Le SNES-FSU doit employer le langage inclusif dans ses textes et sa communication !

Par Mina El Azzouzi (Créteil)
mercredi 26 mai 2021  |  par  ÉÉ-SNES  | 

Pour certaines personnes, la féminisation des textes n’est qu’une question secondaire des luttes féministes. C’est faux ! L’écriture inclusive nous oblige à faire apparaître et exister les femmes comme agentes à part entière dans la société, à décrire le réel que nous souhaitons dans un contexte social où les luttes féministes demeurent encore un enjeu majeur, à penser, concevoir la mixité. Là est toute la dimension performative du langage !

Quand nous parlons de féminiser les textes, en fait notre démarche vise à mettre fin à l’usage d’une langue volontairement masculinisée par des grammairiens virilistes au XVIIe siècle.
Pour d’autres, l’écriture inclusive est inesthétique, pose des problèmes de lisibilité.

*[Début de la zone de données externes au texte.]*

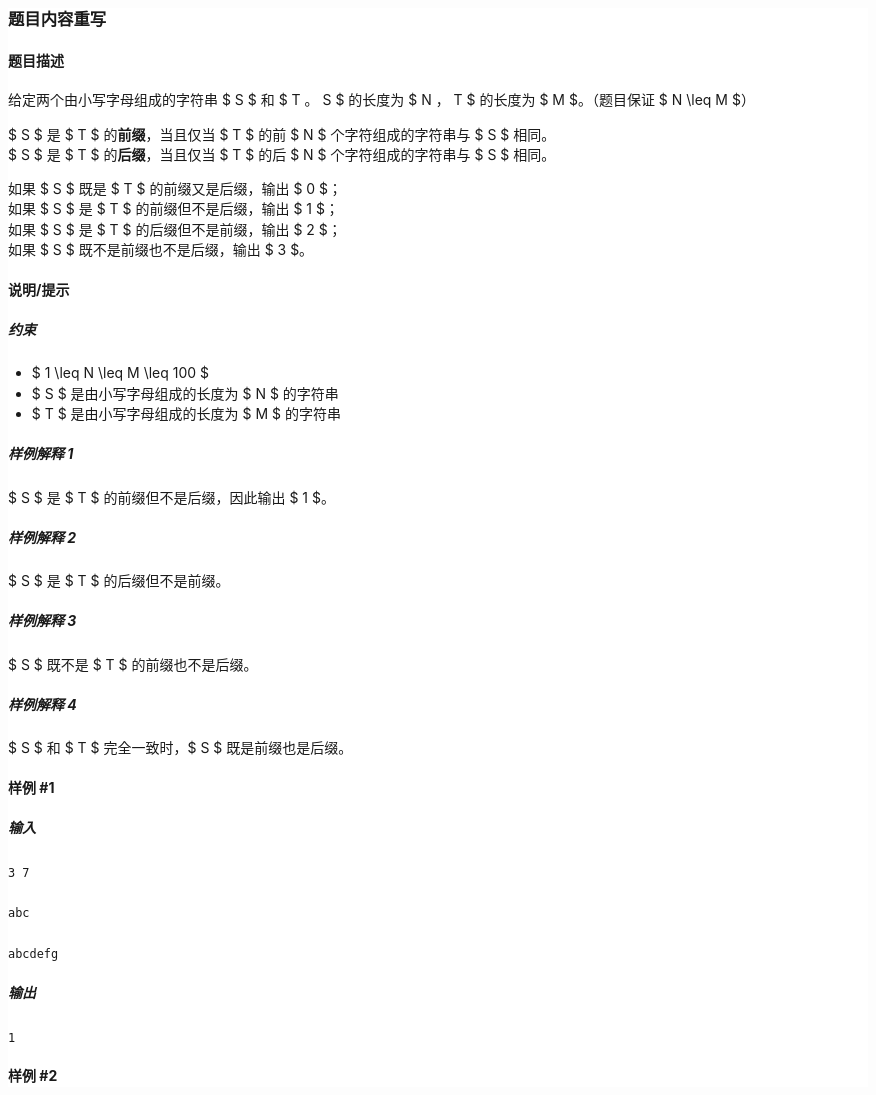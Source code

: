 ### 题目内容重写

#### 题目描述

给定两个由小写字母组成的字符串 $ S $ 和 $ T $。$ S $ 的长度为 $ N $，$ T $ 的长度为 $ M $。（题目保证 $ N \leq M $）

$ S $ 是 $ T $ 的**前缀**，当且仅当 $ T $ 的前 $ N $ 个字符组成的字符串与 $ S $ 相同。  
$ S $ 是 $ T $ 的**后缀**，当且仅当 $ T $ 的后 $ N $ 个字符组成的字符串与 $ S $ 相同。

如果 $ S $ 既是 $ T $ 的前缀又是后缀，输出 $ 0 $；  
如果 $ S $ 是 $ T $ 的前缀但不是后缀，输出 $ 1 $；  
如果 $ S $ 是 $ T $ 的后缀但不是前缀，输出 $ 2 $；  
如果 $ S $ 既不是前缀也不是后缀，输出 $ 3 $。

#### 说明/提示

##### 约束

- $ 1 \leq N \leq M \leq 100 $
- $ S $ 是由小写字母组成的长度为 $ N $ 的字符串
- $ T $ 是由小写字母组成的长度为 $ M $ 的字符串

##### 样例解释 1

$ S $ 是 $ T $ 的前缀但不是后缀，因此输出 $ 1 $。

##### 样例解释 2

$ S $ 是 $ T $ 的后缀但不是前缀。

##### 样例解释 3

$ S $ 既不是 $ T $ 的前缀也不是后缀。

##### 样例解释 4

$ S $ 和 $ T $ 完全一致时，$ S $ 既是前缀也是后缀。

#### 样例 #1

##### 输入

```
3 7

abc

abcdefg
```

##### 输出

```
1
```

#### 样例 #2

Tout d’abord, l’écriture inclusive ne se limite pas à l’emploi du point médian, c’est bien plus large que cela, c’est aussi :

  • employer des termes épicènes
  • des termes génériques
  • des noms féminisés d’agentes et de métiers (et réhabiliter une part du lexique condamnée il y a 300 ans).
  • faire de nouveaux choix de syntaxe et de grammaire comme employer des doublets inclusifs, l’accord de proximité...

Les personnes réfractaires à l’emploi de l’écriture inclusive le sont aussi par habitude. L’écriture sexiste est ce à quoi nous sommes habitué·e·s. Et il faut changer cela ! La langue peut et doit évoluer à l’instar de la place des femmes dans la société. Il ne faut pas croire que le français s’est toujours écrit comme aujourd’hui, de la même manière. Une langue n’est pas un objet figé et stable, l’usage fait la langue.
Quant à la lisibilité, si la première lecture d’un texte inclusif peut être laborieuse, l’habitude se prend facilement : c’est ce que montre l’étude de Gygax et Gesto à partir d’un panel d’étudiant·e·s [1]. Et je peux dire même qu’après cette acclimatation, l’écriture sexiste heurte.

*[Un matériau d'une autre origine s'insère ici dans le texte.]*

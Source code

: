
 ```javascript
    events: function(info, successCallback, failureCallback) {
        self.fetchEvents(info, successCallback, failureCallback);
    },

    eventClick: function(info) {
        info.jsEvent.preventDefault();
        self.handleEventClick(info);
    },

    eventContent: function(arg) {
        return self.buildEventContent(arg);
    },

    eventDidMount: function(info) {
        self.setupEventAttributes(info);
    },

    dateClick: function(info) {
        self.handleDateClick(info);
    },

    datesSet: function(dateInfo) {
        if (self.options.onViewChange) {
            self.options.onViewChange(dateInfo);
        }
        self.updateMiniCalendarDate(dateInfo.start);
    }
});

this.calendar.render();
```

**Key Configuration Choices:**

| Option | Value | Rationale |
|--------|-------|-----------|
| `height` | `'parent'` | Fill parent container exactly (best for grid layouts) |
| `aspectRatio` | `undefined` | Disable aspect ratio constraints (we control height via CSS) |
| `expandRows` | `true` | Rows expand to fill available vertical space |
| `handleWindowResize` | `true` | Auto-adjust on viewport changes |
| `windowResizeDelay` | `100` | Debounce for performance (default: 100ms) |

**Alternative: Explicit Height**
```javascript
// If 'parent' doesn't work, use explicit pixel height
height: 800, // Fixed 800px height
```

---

S’il est vrai que la question demeure pour les très jeunes dyslexiques, les études et données sont insuffisantes. Mais de toute façon lesquel·le·s de nos élèves lisent - ou gagneraient à lire l’US magazine écrit en caractère 10 interligne 1,15 ? Par contre les 58% de femmes dans le 2nd degré oui !

La plupart des syndicats l’ont déjà adoptée. Même l’UNSA [2] a publié un guide pour l’emploi de l’inclusif à destination de ses adhérent·e·s ! Et nous, en tant que syndicat de transformation sociale, qu’attendons-nous ?

1 : Pascal Gygax et Noelia Gesto, Féminisation et lourdeur de texte : Une réponse à l’Académie française, Presses de l’Université de Fribourg, 2007 : “Nous avons fait lire à 40 étudiantes et étudiants cinq descriptions de différentes professions. Pour chacune de ces professions, quatre descriptions différentes ont été rédigées  : une version avec la profession au masculin, une avec la profession au féminin et deux versions avec la profession sous formes épicènes. La vitesse de lecture des descriptions de professions sous une forme épicène ou féminine, même si celle-ci était plus lente à la première occurrence du nom de métier, retrouvait son rythme normal, ceci dès la deuxième occurrence, indiquant un effet d’habituation.”